7.4. The Parallel System Simulation Design
7.4.3. Functional Design of the Simulation
7.4.3.3. Timing Data
In order to predict the performance of the parallel machine model it was necessary to include timings for two aspects of the functioning:
a) the length of time each process takes to execute,
b) the length of time a data packet takes to move from one processing element to the receiving elements.
If these two sets of timings were known all the other behavioural aspects of the system, such as traffic on the busses, work load on each processing element etc, could be calculated.

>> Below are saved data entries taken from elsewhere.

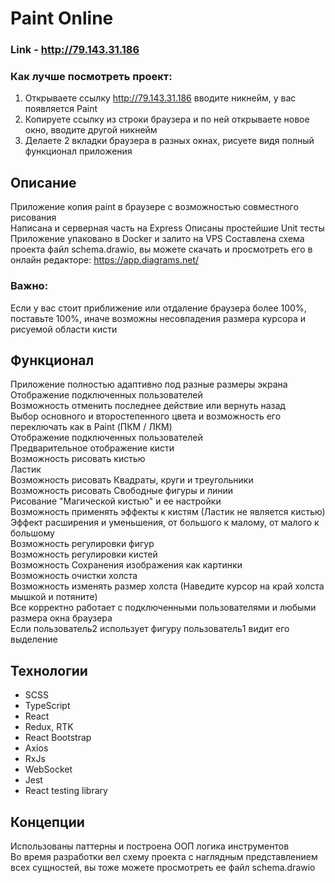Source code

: # Paint Online
### Link - http://79.143.31.186
### Как лучше посмотреть проект:
1. Открываете ссылку http://79.143.31.186 вводите никнейм, у вас появляется Paint <br />
2. Копируете ссылку из строки браузера и по ней открываете новое окно, вводите другой никнейм<br />
3. Делаете 2 вкладки браузера в разных окнах, рисуете видя полный функционал приложения <br />


## Описание
Приложение копия paint в браузере с возможностью совместного рисования <br />
Написана и серверная часть на Express
Описаны простейшие Unit тесты
Приложение упаковано в Docker и залито на VPS
Составлена схема проекта файл schema.drawio, вы можете скачать и просмотреть его в онлайн редакторе: https://app.diagrams.net/

### Важно:
Если у вас стоит приближение или отдаление браузера более 100%, поставьте 100%, иначе возможны несовпадения размера курсора и рисуемой области кисти 

## Функционал
Приложение полностью адаптивно под разные размеры экрана <br />
Отображение подключенных пользователей <br />
Возможность отменить последнее действие или вернуть назад <br />
Выбор основного и второстепенного цвета и возможность его переключать как в Paint (ПКМ / ЛКМ)<br />
Отображение подключенных пользователей <br />
Предварительное отображение кисти <br />
Возможность рисовать кистью <br />
Ластик <br />
Возможность рисовать Квадраты, круги и треугольники <br />
Возможность рисовать Свободные фигуры и линии <br />
Рисование "Магической кистью" и ее настройки <br />
Возможность применять эффекты к кистям (Ластик не является кистью)<br />
Эффект расширения и уменьшения, от большого к малому, от малого к большому<br />
Возможность регулировки фигур<br />
Возможность регулировки кистей<br />
Возможность Сохранения изображения как картинки<br />
Возможность очистки холста<br />
Возможность изменять размер холста (Наведите курсор на край холста мышкой и потяните)<br />
Все корректно работает с подключенными пользователями и любыми размера окна браузера<br />
Если пользователь2 использует фигуру пользователь1 видит его выделение<br />


## Технологии
- SCSS
- TypeScript 
- React
- Redux, RTK 
- React Bootstrap
- Axios
- RxJs
- WebSocket
- Jest
- React testing library


## Концепции
Использованы паттерны и построена ООП логика инструментов <br />
Во время разработки вел схему проекта с наглядным представлением всех сущностей, вы тоже можете просмотреть ее файл schema.drawio <br />
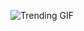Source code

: 
<!-- GIF_SECTION -->
![Trending GIF](https://media4.giphy.com/media/v1.Y2lkPThiYjIxNzcybnJ2YnozeHl2cDdnc3o2eGR5c3YzaWJ5MGI0eG94cWlnYzV1Mnh3aiZlcD12MV9naWZzX3NlYXJjaCZjdD1n/Ah9o4OswzOuFSRUN57/giphy.gif)
<!-- END_GIF_SECTION -->
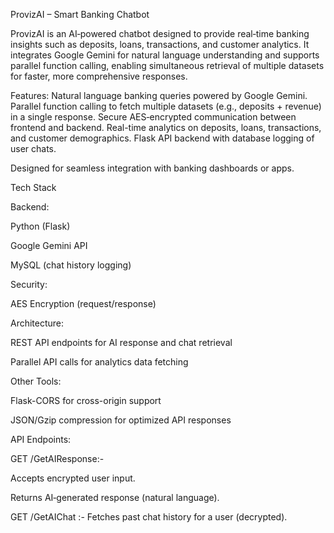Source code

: ProvizAI – Smart Banking Chatbot

ProvizAI is an AI‑powered chatbot designed to provide real‑time banking insights such as deposits, loans, transactions, and customer analytics. It integrates Google Gemini for natural language understanding and supports parallel function calling, enabling simultaneous retrieval of multiple datasets for faster, more comprehensive responses.

Features:
Natural language banking queries powered by Google Gemini.
Parallel function calling to fetch multiple datasets (e.g., deposits + revenue) in a single response.
Secure AES‑encrypted communication between frontend and backend.
Real-time analytics on deposits, loans, transactions, and customer demographics.
Flask API backend with database logging of user chats.

Designed for seamless integration with banking dashboards or apps.

Tech Stack

Backend:

Python (Flask)

Google Gemini API

MySQL (chat history logging)

Security:

AES Encryption (request/response)

Architecture:

REST API endpoints for AI response and chat retrieval

Parallel API calls for analytics data fetching

Other Tools:

Flask-CORS for cross-origin support

JSON/Gzip compression for optimized API responses

API Endpoints:

GET /GetAIResponse:-

Accepts encrypted user input.

Returns AI‑generated response (natural language).

GET /GetAIChat :- Fetches past chat history for a user (decrypted).
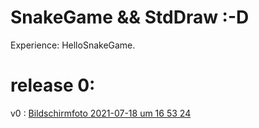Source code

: # SnakeGame && StdDraw :-D
Experience: HelloSnakeGame.

# release 0: 
v0 : [Bildschirmfoto 2021-07-18 um 16 53 24](https://user-images.githubusercontent.com/82414531/126072209-995a8eec-a64f-4469-be83-65cc5619827d.png)

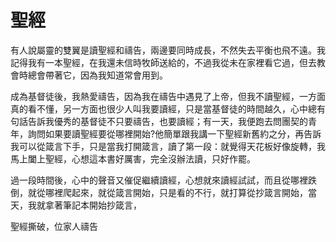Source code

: # 聖經

有人說屬靈的雙翼是讀聖經和禱告，兩邊要同時成長，不然失去平衡也飛不遠。我記得我有一本聖經，在我還未信時牧師送給的，不過我從未在家裡看它過，但去教會時總會帶著它，因為我知道常會用到。


成為基督徒後，我熱愛禱告，因為我在禱告中遇見了上帝，但我不讀聖經，一方面真的看不懂，另一方面也很少人叫我要讀經，只是當基督徒的時間越久，心中總有句話告訴我優秀的基督徒不只要禱告，也要讀經；有一天，我便跑去問團契的青年，詢問如果要讀聖經要從哪裡開始?他簡單跟我講一下聖經新舊約之分，再告訴我可以從箴言下手，只是當我打開箴言，讀了第一段：就覺得天花板好像旋轉，我馬上闔上聖經，心想這本書好厲害，完全沒辦法讀，只好作罷。

過一段時間後，心中的聲音又催促繼續讀經，心想就來讀經試試，而且從哪裡跌倒，就從哪裡爬起來，就從箴言開始，只是看的不行，就打算從抄箴言開始，當天，我就拿著筆記本開始抄箴言，








聖經撕破，位家人禱告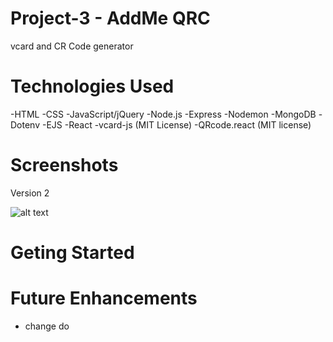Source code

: # Project-3 - AddMe QRC

vcard and CR Code generator


# Technologies Used

-HTML
-CSS
-JavaScript/jQuery
-Node.js
-Express
-Nodemon
-MongoDB
-Dotenv
-EJS
-React
-vcard-js (MIT License)
-QRcode.react (MIT license)




# Screenshots

Version 2

![alt text](https://github.com/brandonswansfeger/addme-qrc/commit/f1090a60b3f62889cd7027a09c8431dd79571e6c "Version 2")



# Geting Started



# Future Enhancements
- change do


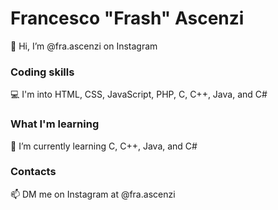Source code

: # Francesco "Frash" Ascenzi

👋 Hi, I’m @fra.ascenzi on Instagram

### Coding skills
💻 I'm into HTML, CSS, JavaScript, PHP, C, C++, Java, and C#

### What I'm learning
🌱 I’m currently learning C, C++, Java, and C#

### Contacts
📫 DM me on Instagram at @fra.ascenzi
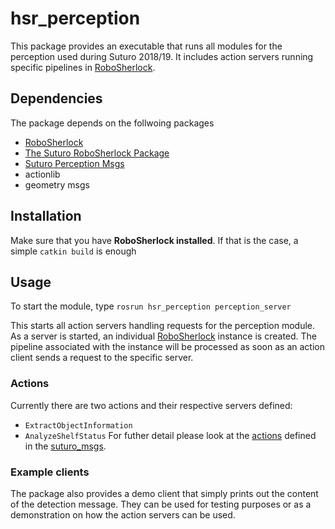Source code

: # hsr_perception
This package provides an executable that runs all modules for the perception used during Suturo 2018/19. It includes action servers running specific pipelines in [RoboSherlock](https://github.com/Suturo1819/robosherlock). 

## Dependencies
The package depends on the follwoing packages
* [RoboSherlock](https://github.com/Suturo1819/robosherlock "robosherlock")
* [The Suturo RoboSherlock Package](https://github.com/Suturo1819/rs_hsrb_perception "rs_hsrb_perception")
* [Suturo Perception Msgs](https://github.com/Suturo1819/suturo_msgs/tree/master/suturo_perception_msgs "suturo_perception_msgs")
* actionlib
* geometry msgs

## Installation
Make sure that you have **RoboSherlock installed**. If that is the case, a simple `catkin build` is enough

## Usage
To start the module, type
`rosrun hsr_perception perception_server`

This starts all action servers handling requests for the perception module. As a server is started, an individual [RoboSherlock](https://github.com/Suturo1819/robosherlock) instance is created. The pipeline associated with the instance will be processed as soon as an action client sends a request to the specific server.

### Actions
Currently there are two actions and their respective servers defined:
* `ExtractObjectInformation`
* `AnalyzeShelfStatus`
For futher detail please look at the [actions](https://github.com/Suturo1819/suturo_msgs/tree/master/suturo_perception_msgs/action) defined in the [suturo_msgs](https://github.com/Suturo1819/suturo_msgs).

### Example clients
The package also provides a demo client that simply prints out the content of the detection message. They can be used for testing purposes or as a demonstration on how the action servers can be used.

In addition it has been stated as one of the simulation requirements that the process execution times should be capable of differentiation into "true" processing, ie rewriting, and data packet construction and decomposition in order to check that this form of process spawning was not creating unacceptable overheads.
Measurements of actual process execution times proved impossible with the initial resources available. The original computer used for the development of the system was the Sun 3/60 workstation, and attempts to use the system clock in order to measure process times ended in failure as the granularity of the clock was too coarse. It would only measure in intervals of approximately 16 ms and typical process times were considerably smaller than this.
In order to obtain as accurate estimates of process times as possible Assembler listings of the C interpreter code were obtained. The task of enumerating and summing the clock cycles taken by each function was performed and these values were inserted into the interpreter code. Thus whenever an interpreter function was called the timing count for that
The first version of the full simulation relied on these calculated process timings. However two sources of inaccuracy were identified: first the sheer laborious nature of the Assembler inspection task must have led to human errors being made, and secondly full data for the MC68020 processor (as used by the Sun 3/60) was not available and thus timings were based on the instruction set for the MC68000.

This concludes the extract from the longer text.